*Required work*
Restate the whole of the data below word for word, skipping the images.

(Beginning of Given records)

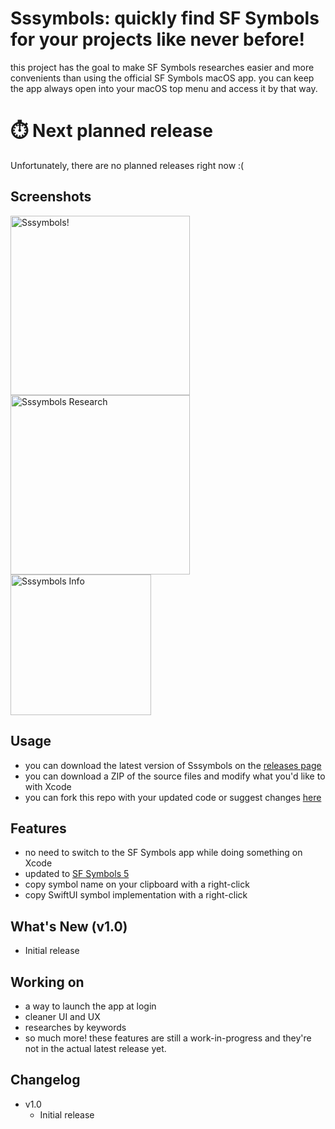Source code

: # Sssymbols: quickly find SF Symbols for your projects like never before!
this project has the goal to make SF Symbols researches easier and more convenients than using the official SF Symbols macOS app.
you can keep the app always open into your macOS top menu and access it by that way.

# ⏱️ Next planned release
Unfortunately, there are no planned releases right now :(

## Screenshots
<img width="287" alt="Sssymbols!" src="https://github.com/ddvniele/Sssymbols/assets/80768380/7859bf65-708e-4a3f-8a27-f64586d1c2a9">
<img width="287" alt="Sssymbols Research" src="https://github.com/ddvniele/Sssymbols/assets/80768380/12d9fdc2-b202-4f72-95e6-caa4cca15a77">
<img width="225" alt="Sssymbols Info" src="https://github.com/ddvniele/Sssymbols/assets/80768380/dfa0196b-40f8-49ac-9353-54df0ade234e">

## Usage
- you can download the latest version of Sssymbols on the [releases page](https://github.com/ddvniele/Sssymbols/releases)
- you can download a ZIP of the source files and modify what you'd like to with Xcode
- you can fork this repo with your updated code or suggest changes [here](https://github.com/ddvniele/Sssymbols/pulls)

## Features
- no need to switch to the SF Symbols app while doing something on Xcode
- updated to [SF Symbols 5](https://developer.apple.com/sf-symbols/)
- copy symbol name on your clipboard with a right-click
- copy SwiftUI symbol implementation with a right-click

## What's New (v1.0)
- Initial release

## Working on
- a way to launch the app at login
- cleaner UI and UX
- researches by keywords
- so much more!
these features are still a work-in-progress and they're not in the actual latest release yet.

## Changelog
- v1.0
  - Initial release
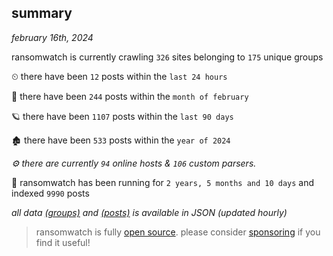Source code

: 
## summary
_february 16th, 2024_

ransomwatch is currently crawling `326` sites belonging to `175` unique groups

⏲ there have been `12` posts within the `last 24 hours`

🦈 there have been `244` posts within the `month of february`

🪐 there have been `1107` posts within the `last 90 days`

🏚 there have been `533` posts within the `year of 2024`

_⚙️ there are currently `94` online hosts & `106` custom parsers._

🦕 ransomwatch has been running for `2 years, 5 months and 10 days` and indexed `9990` posts

_all data  [(groups)](http://ransomwhat.telemetry.ltd/groups) and [(posts)](http://ransomwhat.telemetry.ltd/posts) is available in JSON (updated hourly)_

> ransomwatch is fully [open source](https://github.com/joshhighet/ransomwatch#ransomwatch--). please consider [sponsoring](https://github.com/sponsors/joshhighet) if you find it useful!
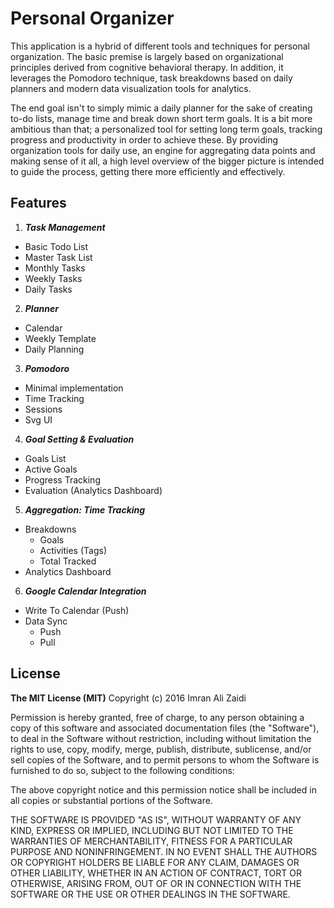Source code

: # Personal Organizer

This application is a hybrid of different tools and techniques for personal organization. The basic premise is largely based on organizational principles derived from cognitive behavioral therapy. In addition, it leverages the Pomodoro technique, task breakdowns based on daily planners and modern data visualization tools for analytics.

The end goal isn't to simply mimic a daily planner for the sake of creating to-do lists, manage time and break down short term goals. It is a bit more ambitious than that; a personalized tool for setting long term goals, tracking progress and productivity in order to achieve these. By providing organization tools for daily use, an engine for aggregating data points and making sense of it all, a high level overview of the bigger picture is intended to guide the process, getting there more efficiently and effectively.

## Features

1. **_Task Management_**
  * Basic Todo List
  * Master Task List
  * Monthly Tasks
  * Weekly Tasks
  * Daily Tasks
2. **_Planner_**
  * Calendar
  * Weekly Template
  * Daily Planning
3. **_Pomodoro_**
  * Minimal implementation
  * Time Tracking
  * Sessions
  * Svg UI
4. **_Goal Setting & Evaluation_**
  * Goals List
  * Active Goals
  * Progress Tracking
  * Evaluation (Analytics Dashboard)
5. **_Aggregation: Time Tracking_**
  * Breakdowns
    * Goals
    * Activities (Tags)
    * Total Tracked
  * Analytics Dashboard
6. **_Google Calendar Integration_**
  * Write To Calendar (Push)
  * Data Sync
    * Push
    * Pull

## License
**The MIT License (MIT)**
Copyright (c) 2016 Imran Ali Zaidi

Permission is hereby granted, free of charge, to any person obtaining a copy of this software and associated documentation files (the "Software"), to deal in the Software without restriction, including without limitation the rights to use, copy, modify, merge, publish, distribute, sublicense, and/or sell copies of the Software, and to permit persons to whom the Software is furnished to do so, subject to the following conditions:

The above copyright notice and this permission notice shall be included in all copies or substantial portions of the Software.

THE SOFTWARE IS PROVIDED "AS IS", WITHOUT WARRANTY OF ANY KIND, EXPRESS OR IMPLIED, INCLUDING BUT NOT LIMITED TO THE WARRANTIES OF MERCHANTABILITY, FITNESS FOR A PARTICULAR PURPOSE AND NONINFRINGEMENT. IN NO EVENT SHALL THE AUTHORS OR COPYRIGHT HOLDERS BE LIABLE FOR ANY CLAIM, DAMAGES OR OTHER LIABILITY, WHETHER IN AN ACTION OF CONTRACT, TORT OR OTHERWISE, ARISING FROM, OUT OF OR IN CONNECTION WITH THE SOFTWARE OR THE USE OR OTHER DEALINGS IN THE SOFTWARE.

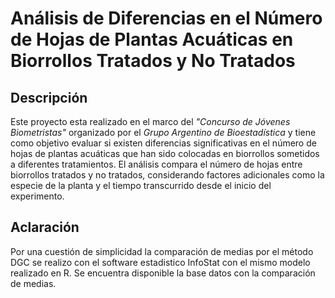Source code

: # Análisis de Diferencias en el Número de Hojas de Plantas Acuáticas en Biorrollos Tratados y No Tratados

## Descripción

Este proyecto esta realizado en el marco del *"Concurso de Jóvenes Biometristas"* organizado por el *Grupo Argentino de Bioestadística* y tiene como objetivo evaluar si existen diferencias significativas en el número de hojas de plantas acuáticas que han sido colocadas en biorrollos sometidos a diferentes tratamientos. El análisis compara el número de hojas entre biorrollos tratados y no tratados, considerando factores adicionales como la especie de la planta y el tiempo transcurrido desde el inicio del experimento.

## Aclaración 
Por una cuestión de simplicidad la comparación de medias por el método DGC se realizo con el software estadistico InfoStat con el mismo modelo realizado en R.
Se encuentra disponible la base datos con la comparación de medias.
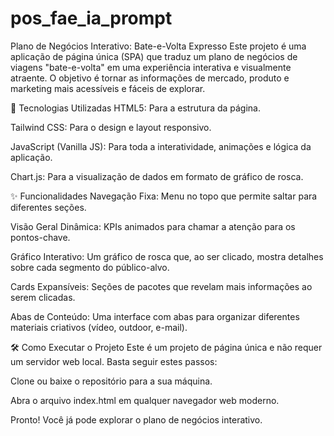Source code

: # pos_fae_ia_prompt
Plano de Negócios Interativo: Bate-e-Volta Expresso
Este projeto é uma aplicação de página única (SPA) que traduz um plano de negócios de viagens "bate-e-volta" em uma experiência interativa e visualmente atraente. O objetivo é tornar as informações de mercado, produto e marketing mais acessíveis e fáceis de explorar.

🚀 Tecnologias Utilizadas
HTML5: Para a estrutura da página.

Tailwind CSS: Para o design e layout responsivo.

JavaScript (Vanilla JS): Para toda a interatividade, animações e lógica da aplicação.

Chart.js: Para a visualização de dados em formato de gráfico de rosca.

✨ Funcionalidades
Navegação Fixa: Menu no topo que permite saltar para diferentes seções.

Visão Geral Dinâmica: KPIs animados para chamar a atenção para os pontos-chave.

Gráfico Interativo: Um gráfico de rosca que, ao ser clicado, mostra detalhes sobre cada segmento do público-alvo.

Cards Expansíveis: Seções de pacotes que revelam mais informações ao serem clicadas.

Abas de Conteúdo: Uma interface com abas para organizar diferentes materiais criativos (vídeo, outdoor, e-mail).

🛠️ Como Executar o Projeto
Este é um projeto de página única e não requer um servidor web local. Basta seguir estes passos:

Clone ou baixe o repositório para a sua máquina.

Abra o arquivo index.html em qualquer navegador web moderno.

Pronto! Você já pode explorar o plano de negócios interativo.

(End of Given records)

*Completed task*
Source code

: # Sssymbols: quickly find SF Symbols for your projects like never before!
this project has the goal to make SF Symbols researches easier and more convenients than using the official SF Symbols macOS app.
you can keep the app always open into your macOS top menu and access it by that way.

# ⏱️ Next planned release
Unfortunately, there are no planned releases right now :(

## Screenshots
<img width="287" alt="Sssymbols!" src="https://github.com/ddvniele/Sssymbols/assets/80768380/7859bf65-708e-4a3f-8a27-f64586d1c2a9">
<img width="287" alt="Sssymbols Research" src="https://github.com/ddvniele/Sssymbols/assets/80768380/12d9fdc2-b202-4f72-95e6-caa4cca15a77">
<img width="225" alt="Sssymbols Info" src="https://github.com/ddvniele/Sssymbols/assets/80768380/dfa0196b-40f8-49ac-9353-54df0ade234e">

## Usage
- you can download the latest version of Sssymbols on the [releases page](https://github.com/ddvniele/Sssymbols/releases)
- you can download a ZIP of the source files and modify what you'd like to with Xcode
- you can fork this repo with your updated code or suggest changes [here](https://github.com/ddvniele/Sssymbols/pulls)

## Features
- no need to switch to the SF Symbols app while doing something on Xcode
- updated to [SF Symbols 5](https://developer.apple.com/sf-symbols/)
- copy symbol name on your clipboard with a right-click
- copy SwiftUI symbol implementation with a right-click

## What's New (v1.0)
- Initial release

## Working on
- a way to launch the app at login
- cleaner UI and UX
- researches by keywords
- so much more!
these features are still a work-in-progress and they're not in the actual latest release yet.

## Changelog
- v1.0
  - Initial release
Source code

: 
## summary
_february 16th, 2024_

ransomwatch is currently crawling `326` sites belonging to `175` unique groups

⏲ there have been `12` posts within the `last 24 hours`

🦈 there have been `244` posts within the `month of february`

🪐 there have been `1107` posts within the `last 90 days`

🏚 there have been `533` posts within the `year of 2024`

_⚙️ there are currently `94` online hosts & `106` custom parsers._

🦕 ransomwatch has been running for `2 years, 5 months and 10 days` and indexed `9990` posts

_all data  [(groups)](http://ransomwhat.telemetry.ltd/groups) and [(posts)](http://ransomwhat.telemetry.ltd/posts) is available in JSON (updated hourly)_

> ransomwatch is fully [open source](https://github.com/joshhighet/ransomwatch#ransomwatch--). please consider [sponsoring](https://github.com/sponsors/joshhighet) if you find it useful!
Source code

: # Personal Organizer

This application is a hybrid of different tools and techniques for personal organization. The basic premise is largely based on organizational principles derived from cognitive behavioral therapy. In addition, it leverages the Pomodoro technique, task breakdowns based on daily planners and modern data visualization tools for analytics.

The end goal isn't to simply mimic a daily planner for the sake of creating to-do lists, manage time and break down short term goals. It is a bit more ambitious than that; a personalized tool for setting long term goals, tracking progress and productivity in order to achieve these. By providing organization tools for daily use, an engine for aggregating data points and making sense of it all, a high level overview of the bigger picture is intended to guide the process, getting there more efficiently and effectively.

## Features

1. **_Task Management_**
  * Basic Todo List
  * Master Task List
  * Monthly Tasks
  * Weekly Tasks
  * Daily Tasks
2. **_Planner_**
  * Calendar
  * Weekly Template
  * Daily Planning
3. **_Pomodoro_**
  * Minimal implementation
  * Time Tracking
  * Sessions
  * Svg UI
4. **_Goal Setting & Evaluation_**
  * Goals List
  * Active Goals
  * Progress Tracking
  * Evaluation (Analytics Dashboard)
5. **_Aggregation: Time Tracking_**
  * Breakdowns
    * Goals
    * Activities (Tags)
    * Total Tracked
  * Analytics Dashboard
6. **_Google Calendar Integration_**
  * Write To Calendar (Push)
  * Data Sync
    * Push
    * Pull

## License
**The MIT License (MIT)**
Copyright (c) 2016 Imran Ali Zaidi

Permission is hereby granted, free of charge, to any person obtaining a copy of this software and associated documentation files (the "Software"), to deal in the Software without restriction, including without limitation the rights to use, copy, modify, merge, publish, distribute, sublicense, and/or sell copies of the Software, and to permit persons to whom the Software is furnished to do so, subject to the following conditions:

The above copyright notice and this permission notice shall be included in all copies or substantial portions of the Software.

THE SOFTWARE IS PROVIDED "AS IS", WITHOUT WARRANTY OF ANY KIND, EXPRESS OR IMPLIED, INCLUDING BUT NOT LIMITED TO THE WARRANTIES OF MERCHANTABILITY, FITNESS FOR A PARTICULAR PURPOSE AND NONINFRINGEMENT. IN NO EVENT SHALL THE AUTHORS OR COPYRIGHT HOLDERS BE LIABLE FOR ANY CLAIM, DAMAGES OR OTHER LIABILITY, WHETHER IN AN ACTION OF CONTRACT, TORT OR OTHERWISE, ARISING FROM, OUT OF OR IN CONNECTION WITH THE SOFTWARE OR THE USE OR OTHER DEALINGS IN THE SOFTWARE.

Source code

: # Análisis de Diferencias en el Número de Hojas de Plantas Acuáticas en Biorrollos Tratados y No Tratados

## Descripción

Este proyecto esta realizado en el marco del *"Concurso de Jóvenes Biometristas"* organizado por el *Grupo Argentino de Bioestadística* y tiene como objetivo evaluar si existen diferencias significativas en el número de hojas de plantas acuáticas que han sido colocadas en biorrollos sometidos a diferentes tratamientos. El análisis compara el número de hojas entre biorrollos tratados y no tratados, considerando factores adicionales como la especie de la planta y el tiempo transcurrido desde el inicio del experimento.

## Aclaración 
Por una cuestión de simplicidad la comparación de medias por el método DGC se realizo con el software estadistico InfoStat con el mismo modelo realizado en R.
Se encuentra disponible la base datos con la comparación de medias.
Source code

: # pos_fae_ia_prompt
Plano de Negócios Interativo: Bate-e-Volta Expresso
Este projeto é uma aplicação de página única (SPA) que traduz um plano de negócios de viagens "bate-e-volta" em uma experiência interativa e visualmente atraente. O objetivo é tornar as informações de mercado, produto e marketing mais acessíveis e fáceis de explorar.

🚀 Tecnologias Utilizadas
HTML5: Para a estrutura da página.

Tailwind CSS: Para o design e layout responsivo.

JavaScript (Vanilla JS): Para toda a interatividade, animações e lógica da aplicação.

Chart.js: Para a visualização de dados em formato de gráfico de rosca.

✨ Funcionalidades
Navegação Fixa: Menu no topo que permite saltar para diferentes seções.

Visão Geral Dinâmica: KPIs animados para chamar a atenção para os pontos-chave.

Gráfico Interativo: Um gráfico de rosca que, ao ser clicado, mostra detalhes sobre cada segmento do público-alvo.

Cards Expansíveis: Seções de pacotes que revelam mais informações ao serem clicadas.

Abas de Conteúdo: Uma interface com abas para organizar diferentes materiais criativos (vídeo, outdoor, e-mail).

🛠️ Como Executar o Projeto
Este é um projeto de página única e não requer um servidor web local. Basta seguir estes passos:

Clone ou baixe o repositório para a sua máquina.

Abra o arquivo index.html em qualquer navegador web moderno.

Pronto! Você já pode explorar o plano de negócios interativo.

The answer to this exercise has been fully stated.